Central bank intervention has helped keep Colombia’s currency from getting too strong against the dollar, but divine intervention — in the form of torrential rainfalls — clearly deserves some of the credit.
Colombia’s peso is nearly 2% weaker in February and within earshot of where it began the year, trading recently as weak as COP1,891 for $1 Thursday. This despite forecasts by many traders at the start of 2011 that by now the peso would be strengthening toward COP1,750 due to continued heavy inflows of foreign direct investment into Colombia.
Analysts say rising inflation in Colombia, a direct result of six months of lashing rains that wiped out farmers’ crops and caused food prices to soar, is one of the main factors for the peso’s recent stability and even modest weakness.
Consumer price inflation is up 1.56% over the past two months alone, bringing annualized inflation to a 19-month high of 3.4%. That means inflation, which weakens a currency’s value, is now in the top range of the central bank’s 2011 inflation target of 2% to 4%.
What’s more, the bank hasn’t responded to the rising inflation by raising interest rates, which remain at a historical low of 3%. Bank Chairman Jose Dario Uribe says the uptick in prices is a “temporary” supply-side problem and that once the rain goes away, so too will the higher inflation.
The bank’s apparent lack of concern over the higher prices is what has some investors rattled, analysts say.
“The market is a little nervous about the inflation, specifically the 3.4% 12-month figure … and the bank seems to be rather dovish about it all,” said Win Thin, currency strategist at Brown Brothers Harriman in New York.
In a policy statement two weeks ago, the bank said it’s only going to raise interest rates if inflation remains a problem–which it doesn’t expect–or if the economy continues to grow as forecast.

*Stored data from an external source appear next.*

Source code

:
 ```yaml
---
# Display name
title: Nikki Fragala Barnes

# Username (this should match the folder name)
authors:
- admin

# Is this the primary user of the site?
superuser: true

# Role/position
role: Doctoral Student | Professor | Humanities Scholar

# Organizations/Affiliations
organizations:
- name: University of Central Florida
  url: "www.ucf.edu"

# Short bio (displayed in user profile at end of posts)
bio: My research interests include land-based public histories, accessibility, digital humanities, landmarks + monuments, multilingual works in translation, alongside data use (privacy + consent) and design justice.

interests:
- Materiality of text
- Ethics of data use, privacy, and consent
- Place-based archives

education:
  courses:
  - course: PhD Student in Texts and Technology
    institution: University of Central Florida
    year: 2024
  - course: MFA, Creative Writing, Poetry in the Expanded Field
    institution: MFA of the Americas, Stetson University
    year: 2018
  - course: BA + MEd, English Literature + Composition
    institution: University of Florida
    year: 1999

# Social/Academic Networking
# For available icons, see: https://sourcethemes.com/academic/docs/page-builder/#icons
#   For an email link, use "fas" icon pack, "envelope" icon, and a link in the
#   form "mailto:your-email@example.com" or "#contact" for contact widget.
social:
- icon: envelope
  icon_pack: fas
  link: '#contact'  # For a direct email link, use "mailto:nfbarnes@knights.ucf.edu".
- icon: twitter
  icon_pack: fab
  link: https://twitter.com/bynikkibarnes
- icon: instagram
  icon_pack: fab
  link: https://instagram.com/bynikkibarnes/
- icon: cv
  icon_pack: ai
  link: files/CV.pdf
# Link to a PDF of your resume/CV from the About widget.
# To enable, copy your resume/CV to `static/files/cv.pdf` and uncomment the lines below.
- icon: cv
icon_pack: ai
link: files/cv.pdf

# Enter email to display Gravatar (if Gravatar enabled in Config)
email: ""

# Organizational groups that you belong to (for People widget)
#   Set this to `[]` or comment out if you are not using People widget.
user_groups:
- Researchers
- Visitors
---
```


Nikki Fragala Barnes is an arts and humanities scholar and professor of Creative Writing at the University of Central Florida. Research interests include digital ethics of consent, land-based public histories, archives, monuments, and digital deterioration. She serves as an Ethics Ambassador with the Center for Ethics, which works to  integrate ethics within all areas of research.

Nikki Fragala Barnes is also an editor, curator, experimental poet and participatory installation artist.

The government expects the economy to grow 5% this year. But third-quarter growth was a lower-than-forecast 3.6% and some analysts worry growth could continue to suffer from the rains and floods, which beyond wiping out crops also killed hundreds of people, left thousands homeless and destroyed bridges and highways.
The government says recovery and reconstruction will cost upwards of $5 billion. Coal and oil producers in Colombia have cited the rains for lower-than-expected output in recent months.
With that in mind, analysts don’t expect Colombia’s central bank to hike rates until sometime in the second quarter of this year.
Meantime, other factors are also keeping a lid on peso strength.
The central bank set up a policy last year, amid a surging peso, that each day through mid March it would buy $20 million in U.S. currency in the forex market to prevent peso strength.
Also, Latin American currencies in general haven’t outperformed in 2011 the way they did over the past couple of years, and analysts say Colombia’s peso is part of that trend.
Despite the higher inflation and the bank’s daily dollar purchases, some currency strategists feel the peso’s on the verge of trending upward again.
“This [modest peso weakness] isn’t going to last,” said Po Jeng, who analyzes currencies at Colombia’s InterBolsa brokerage in Bogota. “By the end of this week or perhaps next week, the focus will once again shift to foreign investment flows into Colombia, and you’re likely to see the peso gain.”
She expects the peso to strengthen to around COP1,800 for $1 by the end of 2011.
Foreign direct investment shot up 37% last year to $9.4 billion and could top $10 billion in 2011 as oil companies and other big-money investors pour dollars into this Andean nation.